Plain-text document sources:
#####

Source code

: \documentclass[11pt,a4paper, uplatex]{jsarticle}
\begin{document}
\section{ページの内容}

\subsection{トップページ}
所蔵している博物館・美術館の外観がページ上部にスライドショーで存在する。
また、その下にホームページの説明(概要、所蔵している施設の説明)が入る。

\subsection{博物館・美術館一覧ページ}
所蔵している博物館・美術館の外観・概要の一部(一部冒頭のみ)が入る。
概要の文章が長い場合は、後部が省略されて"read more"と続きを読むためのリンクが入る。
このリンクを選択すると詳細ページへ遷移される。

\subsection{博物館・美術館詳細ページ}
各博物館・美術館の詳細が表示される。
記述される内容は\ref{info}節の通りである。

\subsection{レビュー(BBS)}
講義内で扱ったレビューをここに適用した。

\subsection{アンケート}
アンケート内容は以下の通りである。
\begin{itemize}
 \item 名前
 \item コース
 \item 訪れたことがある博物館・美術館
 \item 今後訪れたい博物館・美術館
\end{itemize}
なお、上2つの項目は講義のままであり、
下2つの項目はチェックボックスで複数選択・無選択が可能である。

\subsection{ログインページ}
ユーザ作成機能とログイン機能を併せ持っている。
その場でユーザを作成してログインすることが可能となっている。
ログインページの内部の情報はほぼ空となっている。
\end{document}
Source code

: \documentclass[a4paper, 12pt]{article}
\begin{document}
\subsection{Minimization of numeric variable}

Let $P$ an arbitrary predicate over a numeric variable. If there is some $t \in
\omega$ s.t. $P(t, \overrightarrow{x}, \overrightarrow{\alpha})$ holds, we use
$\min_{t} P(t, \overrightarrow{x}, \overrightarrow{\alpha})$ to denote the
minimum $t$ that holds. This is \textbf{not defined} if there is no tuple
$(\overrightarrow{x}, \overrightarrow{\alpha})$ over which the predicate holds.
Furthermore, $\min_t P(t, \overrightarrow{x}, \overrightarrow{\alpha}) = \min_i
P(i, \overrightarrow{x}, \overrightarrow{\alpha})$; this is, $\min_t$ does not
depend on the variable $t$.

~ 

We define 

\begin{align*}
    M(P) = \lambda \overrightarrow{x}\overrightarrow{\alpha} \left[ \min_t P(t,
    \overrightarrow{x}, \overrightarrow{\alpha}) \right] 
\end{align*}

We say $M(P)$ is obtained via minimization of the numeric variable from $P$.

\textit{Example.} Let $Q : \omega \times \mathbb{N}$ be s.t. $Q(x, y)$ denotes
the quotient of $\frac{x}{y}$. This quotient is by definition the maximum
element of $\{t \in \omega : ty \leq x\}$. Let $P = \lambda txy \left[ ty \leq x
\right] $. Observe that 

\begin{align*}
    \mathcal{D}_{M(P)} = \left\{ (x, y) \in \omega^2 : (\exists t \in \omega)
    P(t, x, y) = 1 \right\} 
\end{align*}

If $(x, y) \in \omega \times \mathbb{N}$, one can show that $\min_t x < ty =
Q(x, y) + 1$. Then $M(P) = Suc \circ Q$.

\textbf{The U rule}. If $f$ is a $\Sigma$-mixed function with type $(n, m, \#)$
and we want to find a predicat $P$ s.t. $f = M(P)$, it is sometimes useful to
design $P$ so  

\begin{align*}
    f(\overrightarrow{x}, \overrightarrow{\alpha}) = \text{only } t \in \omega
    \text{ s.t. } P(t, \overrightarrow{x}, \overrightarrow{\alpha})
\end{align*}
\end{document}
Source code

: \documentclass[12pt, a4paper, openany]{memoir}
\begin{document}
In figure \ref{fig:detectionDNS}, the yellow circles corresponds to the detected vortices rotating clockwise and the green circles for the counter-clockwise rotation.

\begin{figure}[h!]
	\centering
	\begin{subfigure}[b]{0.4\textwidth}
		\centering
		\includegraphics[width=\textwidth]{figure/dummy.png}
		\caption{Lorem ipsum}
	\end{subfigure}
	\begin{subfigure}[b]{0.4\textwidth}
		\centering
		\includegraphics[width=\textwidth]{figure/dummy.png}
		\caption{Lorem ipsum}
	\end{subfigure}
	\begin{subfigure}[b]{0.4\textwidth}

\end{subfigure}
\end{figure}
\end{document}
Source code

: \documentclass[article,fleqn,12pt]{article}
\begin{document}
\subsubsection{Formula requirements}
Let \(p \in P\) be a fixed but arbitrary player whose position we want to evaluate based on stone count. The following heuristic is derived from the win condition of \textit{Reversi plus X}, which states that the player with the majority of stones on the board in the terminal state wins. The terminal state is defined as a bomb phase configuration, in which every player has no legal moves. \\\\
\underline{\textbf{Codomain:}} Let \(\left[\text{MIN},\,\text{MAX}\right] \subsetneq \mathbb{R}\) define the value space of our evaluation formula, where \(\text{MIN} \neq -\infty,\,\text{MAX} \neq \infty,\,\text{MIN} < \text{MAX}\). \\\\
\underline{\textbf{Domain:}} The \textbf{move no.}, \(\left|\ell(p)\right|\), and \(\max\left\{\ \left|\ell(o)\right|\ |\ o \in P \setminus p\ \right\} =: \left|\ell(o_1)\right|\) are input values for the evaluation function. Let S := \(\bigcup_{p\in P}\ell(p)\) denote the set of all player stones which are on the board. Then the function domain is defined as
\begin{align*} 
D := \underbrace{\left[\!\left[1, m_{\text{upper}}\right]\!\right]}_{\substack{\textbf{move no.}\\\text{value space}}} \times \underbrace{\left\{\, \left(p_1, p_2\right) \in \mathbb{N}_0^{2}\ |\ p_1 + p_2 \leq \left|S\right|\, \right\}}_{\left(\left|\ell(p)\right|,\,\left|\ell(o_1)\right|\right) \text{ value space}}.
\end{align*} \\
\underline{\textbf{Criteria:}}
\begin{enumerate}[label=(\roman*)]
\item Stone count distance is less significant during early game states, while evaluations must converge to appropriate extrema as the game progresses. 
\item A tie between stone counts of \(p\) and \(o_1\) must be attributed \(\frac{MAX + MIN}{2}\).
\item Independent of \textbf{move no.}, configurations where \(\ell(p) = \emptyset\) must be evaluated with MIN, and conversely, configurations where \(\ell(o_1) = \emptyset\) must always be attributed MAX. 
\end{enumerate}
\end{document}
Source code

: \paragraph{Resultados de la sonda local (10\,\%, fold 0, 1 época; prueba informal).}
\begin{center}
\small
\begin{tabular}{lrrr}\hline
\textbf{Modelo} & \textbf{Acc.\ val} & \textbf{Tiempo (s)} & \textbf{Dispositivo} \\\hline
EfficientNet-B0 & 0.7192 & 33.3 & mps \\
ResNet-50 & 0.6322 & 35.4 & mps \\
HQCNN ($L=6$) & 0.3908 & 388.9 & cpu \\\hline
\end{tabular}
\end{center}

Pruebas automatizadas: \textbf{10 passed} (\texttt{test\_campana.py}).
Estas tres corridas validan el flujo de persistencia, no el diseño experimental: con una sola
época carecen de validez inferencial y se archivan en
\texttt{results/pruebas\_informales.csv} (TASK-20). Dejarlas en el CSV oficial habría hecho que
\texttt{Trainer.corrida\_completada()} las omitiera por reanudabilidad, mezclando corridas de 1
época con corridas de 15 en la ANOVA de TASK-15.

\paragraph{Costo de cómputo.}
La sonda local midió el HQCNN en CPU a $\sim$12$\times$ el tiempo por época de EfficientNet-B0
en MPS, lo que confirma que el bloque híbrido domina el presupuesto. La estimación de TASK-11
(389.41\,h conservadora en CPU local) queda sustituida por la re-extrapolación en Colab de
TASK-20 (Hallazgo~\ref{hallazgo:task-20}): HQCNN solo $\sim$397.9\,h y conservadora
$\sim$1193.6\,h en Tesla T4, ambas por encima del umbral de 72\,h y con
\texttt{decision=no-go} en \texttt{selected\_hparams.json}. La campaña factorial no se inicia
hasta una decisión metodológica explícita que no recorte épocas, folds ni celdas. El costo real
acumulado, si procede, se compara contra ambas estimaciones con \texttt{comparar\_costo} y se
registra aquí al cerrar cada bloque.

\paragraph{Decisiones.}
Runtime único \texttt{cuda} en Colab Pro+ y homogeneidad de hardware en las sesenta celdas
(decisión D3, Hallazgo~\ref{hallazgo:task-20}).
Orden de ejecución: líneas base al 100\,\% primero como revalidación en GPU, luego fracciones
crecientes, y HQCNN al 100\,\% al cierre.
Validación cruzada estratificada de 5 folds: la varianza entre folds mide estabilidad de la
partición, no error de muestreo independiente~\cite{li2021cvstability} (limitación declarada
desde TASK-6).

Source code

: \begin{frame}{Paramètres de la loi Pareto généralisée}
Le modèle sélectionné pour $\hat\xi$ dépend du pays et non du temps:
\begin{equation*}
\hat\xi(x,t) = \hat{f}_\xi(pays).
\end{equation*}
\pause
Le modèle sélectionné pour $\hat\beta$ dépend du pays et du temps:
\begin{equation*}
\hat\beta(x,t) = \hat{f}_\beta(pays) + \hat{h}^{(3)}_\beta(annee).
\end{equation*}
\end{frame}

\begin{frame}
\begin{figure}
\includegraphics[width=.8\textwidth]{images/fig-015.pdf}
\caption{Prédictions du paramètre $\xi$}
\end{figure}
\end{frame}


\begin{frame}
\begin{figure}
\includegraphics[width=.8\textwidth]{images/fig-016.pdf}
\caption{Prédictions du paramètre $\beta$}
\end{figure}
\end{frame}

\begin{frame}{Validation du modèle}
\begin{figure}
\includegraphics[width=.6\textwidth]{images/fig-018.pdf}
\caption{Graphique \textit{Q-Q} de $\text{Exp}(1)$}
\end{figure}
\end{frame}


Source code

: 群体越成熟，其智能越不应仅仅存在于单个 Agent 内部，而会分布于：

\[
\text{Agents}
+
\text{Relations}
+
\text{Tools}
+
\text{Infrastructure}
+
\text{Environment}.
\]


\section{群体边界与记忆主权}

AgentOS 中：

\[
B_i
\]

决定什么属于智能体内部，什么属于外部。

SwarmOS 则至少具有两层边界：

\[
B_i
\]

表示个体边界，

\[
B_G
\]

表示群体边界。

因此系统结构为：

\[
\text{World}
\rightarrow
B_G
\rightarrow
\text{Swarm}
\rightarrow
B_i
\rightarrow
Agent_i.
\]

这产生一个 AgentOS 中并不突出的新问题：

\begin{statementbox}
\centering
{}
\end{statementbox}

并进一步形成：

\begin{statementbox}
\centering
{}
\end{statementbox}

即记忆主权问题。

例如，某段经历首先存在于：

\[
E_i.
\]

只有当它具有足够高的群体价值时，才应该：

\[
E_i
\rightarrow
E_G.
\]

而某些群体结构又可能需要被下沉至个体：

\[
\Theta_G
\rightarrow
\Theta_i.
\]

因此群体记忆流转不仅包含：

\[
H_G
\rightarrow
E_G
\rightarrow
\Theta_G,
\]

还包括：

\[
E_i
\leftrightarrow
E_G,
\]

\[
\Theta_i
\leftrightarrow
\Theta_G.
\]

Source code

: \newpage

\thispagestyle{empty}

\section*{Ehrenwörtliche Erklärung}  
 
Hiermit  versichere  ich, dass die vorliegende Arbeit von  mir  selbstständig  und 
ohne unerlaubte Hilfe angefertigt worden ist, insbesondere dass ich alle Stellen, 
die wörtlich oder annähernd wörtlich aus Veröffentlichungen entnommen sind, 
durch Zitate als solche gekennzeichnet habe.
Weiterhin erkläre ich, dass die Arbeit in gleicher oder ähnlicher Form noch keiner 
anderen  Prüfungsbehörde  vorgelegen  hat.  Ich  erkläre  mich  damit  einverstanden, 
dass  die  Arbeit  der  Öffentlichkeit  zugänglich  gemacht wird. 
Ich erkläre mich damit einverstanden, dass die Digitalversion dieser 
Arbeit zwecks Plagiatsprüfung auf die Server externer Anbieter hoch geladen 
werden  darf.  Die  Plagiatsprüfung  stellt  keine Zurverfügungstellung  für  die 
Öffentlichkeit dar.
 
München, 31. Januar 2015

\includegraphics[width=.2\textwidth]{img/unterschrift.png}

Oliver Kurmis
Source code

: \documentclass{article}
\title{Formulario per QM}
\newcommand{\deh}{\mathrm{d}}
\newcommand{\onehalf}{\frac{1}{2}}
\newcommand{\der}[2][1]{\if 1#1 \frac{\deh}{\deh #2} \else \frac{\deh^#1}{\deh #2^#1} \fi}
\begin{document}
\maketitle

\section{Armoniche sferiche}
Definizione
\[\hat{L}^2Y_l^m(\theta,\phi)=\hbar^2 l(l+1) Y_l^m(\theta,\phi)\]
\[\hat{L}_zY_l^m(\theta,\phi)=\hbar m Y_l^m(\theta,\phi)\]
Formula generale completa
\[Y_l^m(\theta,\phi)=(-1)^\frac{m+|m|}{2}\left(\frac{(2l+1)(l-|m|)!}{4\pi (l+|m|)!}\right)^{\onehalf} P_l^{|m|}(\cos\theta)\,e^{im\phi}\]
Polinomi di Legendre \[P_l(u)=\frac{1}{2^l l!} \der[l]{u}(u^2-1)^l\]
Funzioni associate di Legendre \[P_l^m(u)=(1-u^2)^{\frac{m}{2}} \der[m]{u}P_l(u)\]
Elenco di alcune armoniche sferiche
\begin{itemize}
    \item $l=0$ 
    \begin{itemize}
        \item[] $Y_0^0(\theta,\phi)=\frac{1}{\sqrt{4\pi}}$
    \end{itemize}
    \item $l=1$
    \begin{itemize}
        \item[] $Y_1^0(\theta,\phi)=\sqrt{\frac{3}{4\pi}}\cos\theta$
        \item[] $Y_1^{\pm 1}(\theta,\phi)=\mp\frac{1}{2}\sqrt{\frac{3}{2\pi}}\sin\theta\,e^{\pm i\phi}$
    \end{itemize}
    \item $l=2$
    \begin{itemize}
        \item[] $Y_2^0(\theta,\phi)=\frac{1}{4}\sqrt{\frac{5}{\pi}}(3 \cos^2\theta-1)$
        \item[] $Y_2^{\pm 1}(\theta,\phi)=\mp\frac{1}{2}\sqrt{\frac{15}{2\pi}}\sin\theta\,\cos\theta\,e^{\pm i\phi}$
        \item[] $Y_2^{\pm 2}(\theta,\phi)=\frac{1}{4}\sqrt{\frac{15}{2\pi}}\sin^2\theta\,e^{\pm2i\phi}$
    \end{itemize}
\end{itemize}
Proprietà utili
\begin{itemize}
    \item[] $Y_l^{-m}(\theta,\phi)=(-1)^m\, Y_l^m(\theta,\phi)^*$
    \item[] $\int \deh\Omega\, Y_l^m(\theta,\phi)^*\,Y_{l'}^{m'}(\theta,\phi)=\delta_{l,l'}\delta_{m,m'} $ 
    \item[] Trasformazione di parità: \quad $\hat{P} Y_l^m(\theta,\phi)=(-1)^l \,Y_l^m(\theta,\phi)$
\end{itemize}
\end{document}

#####

**Exercise brief:** Please tally the lines above that include the word "textit" and answer with the number by itself.

**Written response:** 3